The New Labour duo, who were prominent members of the Remain campaign during the EU referendum, have both branded the prime minister’s plan “the worst of both worlds”.
In an article published via his institute, Mr Blair described Mrs May’s proposals as “just mush” and “an ‘Inbetweener’ half in/half out mess”, as he called on parliament to “reject this solution decisively”.
“This solution – half in/half out – won’t work, won’t end the argument and will simply mean a confused outcome in which we continue to abide by Europe’s rules whilst losing our say over them,” he wrote.
The former leader of the UK accused Mrs May of drafting her plan – as agreed by ministers at a Chequers away day earlier this month and subsequently set out in a white paper to parliament – with “exquisite disingenuousness”.
Mr Blair described the scheme as “staying close to Europe whilst trying to pretend the opposite”, while he dismissed the prime minister’s plan for post-Brexit customs arrangements as “pie in the sky”.
Calling on MPs from both sides of the Brexit debate to vote against the plan, the former Labour leader said: “It is not making the best of a bad job.

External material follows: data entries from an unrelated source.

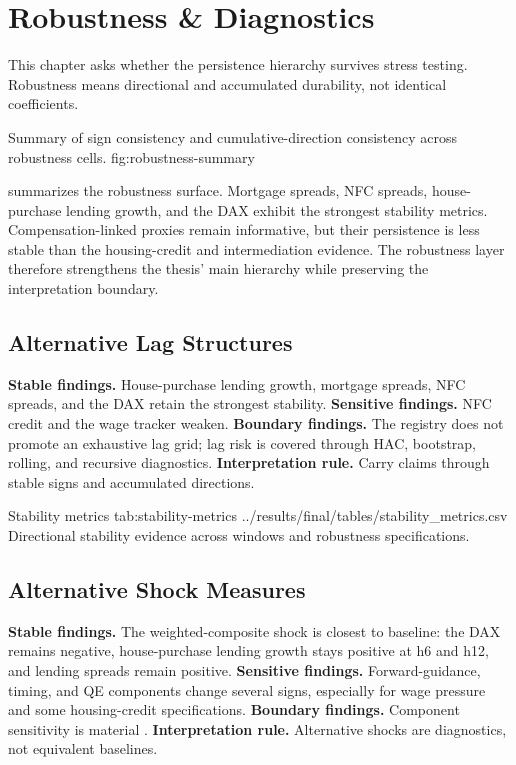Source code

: \chapter{Robustness \& Diagnostics}
\label{chap:robustness}

This chapter asks whether the persistence hierarchy survives stress testing. Robustness means directional and accumulated durability, not identical coefficients.

  {Summary of sign consistency and cumulative-direction consistency across robustness cells.}
  {fig:robustness-summary}

 summarizes the robustness surface. Mortgage spreads, NFC spreads, house-purchase lending growth, and the DAX exhibit the strongest stability metrics. Compensation-linked proxies remain informative, but their persistence is less stable than the housing-credit and intermediation evidence. The robustness layer therefore strengthens the thesis' main hierarchy while preserving the interpretation boundary.

\section{Alternative Lag Structures}

\noindent\textbf{Stable findings.} House-purchase lending growth, mortgage spreads, NFC spreads, and the DAX retain the strongest stability. \textbf{Sensitive findings.} NFC credit and the wage tracker weaken. \textbf{Boundary findings.} The registry does not promote an exhaustive lag grid; lag risk is covered through HAC, bootstrap, rolling, and recursive diagnostics. \textbf{Interpretation rule.} Carry claims through stable signs and accumulated directions.

\artifacttable
  {Stability metrics}
  {tab:stability-metrics}
  {../results/final/tables/stability_metrics.csv}
  {Directional stability evidence across windows and robustness specifications.}

\section{Alternative Shock Measures}

\noindent\textbf{Stable findings.} The weighted-composite shock is closest to baseline: the DAX remains negative, house-purchase lending growth stays positive at h6 and h12, and lending spreads remain positive. \textbf{Sensitive findings.} Forward-guidance, timing, and QE components change several signs, especially for wage pressure and some housing-credit specifications. \textbf{Boundary findings.} Component sensitivity is material \parencite{JarocinskiKaradi2020}. \textbf{Interpretation rule.} Alternative shocks are diagnostics, not equivalent baselines.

It is the worst of both worlds.
“This is where true Remainers and true Leavers make common cause.”
Repeating his call for a second EU referendum, Mr Blair suggested there will be no majority in parliament for Mrs May’s plan, “or possibly for any version of Brexit or indeed for staying”, as he suggested the country was “stuck”.
He added: “In any rational world, and I understand that is a big caveat in today’s politics, this would go back to the people for resolution.”

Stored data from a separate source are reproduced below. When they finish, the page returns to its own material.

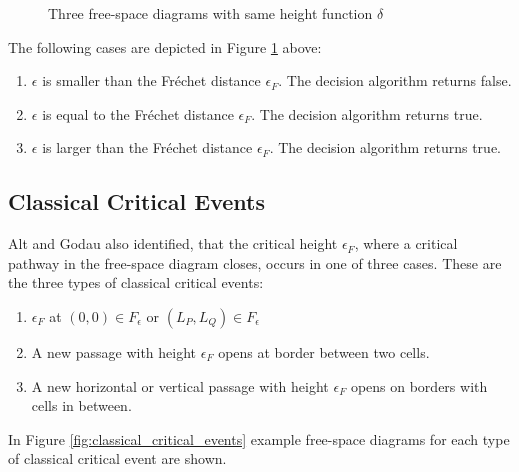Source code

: \begin{figure}[H]
    \centering
    
    \qquad
    \qquad
	\caption{Three free-space diagrams with same height function $\delta$\protect\footnotemark}
    \label{fig:freespace_decision}
\end{figure}


The following cases are depicted in Figure \ref{fig:freespace_decision} above:
\begin{enumerate}[label=(\alph*)]
	\item $\epsilon$ is smaller than the Fréchet distance $\epsilon_F$. The decision algorithm returns false.
	\item $\epsilon$ is equal to the Fréchet distance $\epsilon_F$. The decision algorithm returns true.
	\item $\epsilon$ is larger than the Fréchet distance $\epsilon_F$. The decision algorithm returns true.
\end{enumerate}


\subsection{Classical Critical Events}

Alt and Godau also identified, that the critical height $\epsilon_F$, where a critical pathway in the free-space diagram closes, occurs in one of three cases. These are the three types of classical critical events:

\begin{enumerate}[label=(\alph*)]
	\item $\epsilon_F$ at $(0, 0) \in F_\epsilon$ or $(L_P, L_Q) \in F_\epsilon$
	\item A new passage with height $\epsilon_F$ opens at border between two cells.
	\item A new horizontal or vertical passage with height $\epsilon_F$ opens on borders with cells in between.
\end{enumerate}

In Figure \ref{fig:classical_critical_events} example free-space diagrams for each type of classical critical event are shown.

But, denying a second EU referendum would be “a re-run” of the 2016 vote, Mr Blair said: “The question may be complicated because it really involves three choices: clean break, ‘soft’ [Brexit] or stay. But the complexity is not insuperable.”
Lord Mandelson, a former EU commissioner, joined the attack on Mrs May’s plan and branded the proposals as “less like a soft Brexit than a national humiliation”, adding: “It is the polar opposite of taking back control.”
In an article for The Observer newspaper, in which he also voiced his support for a second EU referendum, the Labour peer said: “You are drawn to the conclusion that it would be better to be fully in the economic structures of the EU or out of them altogether, and if you are them, better to stay in the EU itself as this provides a seat at the table where the rules are made.”
By rejecting the prime minister’s plan, Mr Blair and Lord Mandelson have formed an unlikely alliance with Tory Brexiteers, who are also calling on Mrs May to change course.
Despite the prime minister using a TV interview on Sunday to defend her proposals, she came under further pressure from her backbench MPs.
Wellingborough MP Peter Bone told Sky News that Mrs May’s plan “breaks all the previous red lines she had before Chequers” and had “split the party”.
He said: “I cannot find someone who supported Leave within the Conservative MPs who’s happy with the proposals if you talk to them in private.
“The associations, the members, the voters who support the Conservative Party are up in arms about what’s happened and they just want to see the policy reversed to what it was before.
“I really do think the prime minister has to act very quickly on this.”
Meanwhile, the ConservativeHome website reported Mrs May’s chief of staff, Gavin Barwell, and Conservative Party chairman, Brandon Lewis, were holding a conference call on Sunday with regional Tory officials to “gauge the mood” of the Conservative grassroots.
However, Mrs May did receive assurances that some Labour MPs could support her deal.
Labour’s Brexit-supporting MP John Mann told Sky News’ Sophy Ridge on Sunday: “If there is the choice, including something rational on immigration where we have control over our borders, if that’s what’s on offer, then I could see quite a lot of Labour MPs will – when it comes to it in that final vote – vote for it rather than try and scupper Brexit.”
He added: “I won’t be going in some voting lobby with [Tory Brexiteer] Jacob Rees-Mogg and those who want a second referendum in some unholy alliance.”